Industry Group Creates Adverse Drug Event Algorithm


From DCAT Value Chain Insights (VCI)

By Regulatory News posted 04-11-2015 15:40

  

The National Coordinating Council for Medication Error Reporting and Prevention has created an Adverse Drug Event (ADE) algorithm. An ADE is injury resulting from medical intervention related to a drug. The Council has frequently been asked to help healthcare professionals distinguish among Adverse Drug Events (ADEs), Adverse Drug Reactions (ADRs) and Medication Errors. The Council notes several definitions for these terms in the literature, research reports, and by various organizations.

The tool identifies decision points for determining whether an ADE is preventable and helps distinguish terms such as adverse drug reactions, adverse drug events and medication errors. The Council proposes new terminology to clarify the terms and the relationships among them and encourages consistent adoption across the medication safety community.

Adverse drug events (ADEs) are among the most common causes of health-care related harm, affecting approximately two million hospital stays and accounting for an estimated 3.5 million physician office visits and one million emergency department (ED) visits per year according to the National Action Plan for Adverse Drug Event Prevention and as reported by the US Pharmacopeial Association in a statement.
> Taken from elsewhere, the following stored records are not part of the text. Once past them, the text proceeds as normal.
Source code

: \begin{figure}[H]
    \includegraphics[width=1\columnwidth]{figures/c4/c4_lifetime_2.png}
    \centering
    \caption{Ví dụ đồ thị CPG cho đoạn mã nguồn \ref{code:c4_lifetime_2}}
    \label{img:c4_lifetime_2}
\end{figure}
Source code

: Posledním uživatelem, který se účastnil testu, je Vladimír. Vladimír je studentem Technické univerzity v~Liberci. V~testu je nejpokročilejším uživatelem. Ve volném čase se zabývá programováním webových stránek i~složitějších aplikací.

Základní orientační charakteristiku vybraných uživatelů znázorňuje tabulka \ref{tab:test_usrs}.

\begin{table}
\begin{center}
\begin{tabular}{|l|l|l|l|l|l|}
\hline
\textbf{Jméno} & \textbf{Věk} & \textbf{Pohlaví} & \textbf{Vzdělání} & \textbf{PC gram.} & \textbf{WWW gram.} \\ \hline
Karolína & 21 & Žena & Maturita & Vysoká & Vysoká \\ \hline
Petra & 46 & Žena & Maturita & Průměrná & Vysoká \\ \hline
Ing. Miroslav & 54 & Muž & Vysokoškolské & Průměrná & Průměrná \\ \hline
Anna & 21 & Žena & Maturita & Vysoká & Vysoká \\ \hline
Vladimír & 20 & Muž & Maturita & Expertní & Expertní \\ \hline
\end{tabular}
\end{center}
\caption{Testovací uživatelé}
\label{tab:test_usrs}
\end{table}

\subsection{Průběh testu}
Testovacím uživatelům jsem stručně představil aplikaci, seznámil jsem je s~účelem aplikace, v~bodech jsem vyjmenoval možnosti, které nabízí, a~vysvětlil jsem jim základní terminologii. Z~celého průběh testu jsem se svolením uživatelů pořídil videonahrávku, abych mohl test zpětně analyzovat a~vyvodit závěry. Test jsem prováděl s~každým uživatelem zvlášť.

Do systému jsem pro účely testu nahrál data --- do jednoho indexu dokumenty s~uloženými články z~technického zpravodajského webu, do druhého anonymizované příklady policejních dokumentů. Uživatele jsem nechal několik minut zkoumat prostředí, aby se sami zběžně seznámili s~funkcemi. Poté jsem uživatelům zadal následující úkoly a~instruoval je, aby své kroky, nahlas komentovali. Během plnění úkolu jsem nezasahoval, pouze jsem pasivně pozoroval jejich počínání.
Additionally, at least 20% of all harm to hospitalized patients is associated with medications.

The algorithm, titled, “Contemporary View of Medication-related Harm. A New Paradigm”, was generally designed to apply to any medication-related event and to help practitioners and healthcare facilities decide if harm could have been prevented. This tool may aid in developing policies and procedures to mitigate harm. The aim of this algorithm and its associated case scenarios is to assist practitioners and researchers in developing methods to identify ADEs and clarify definitions to improve the ability of hospitals to minimize exposure to medication-related harm. This tool should be useful for researchers and those who work on medication safety.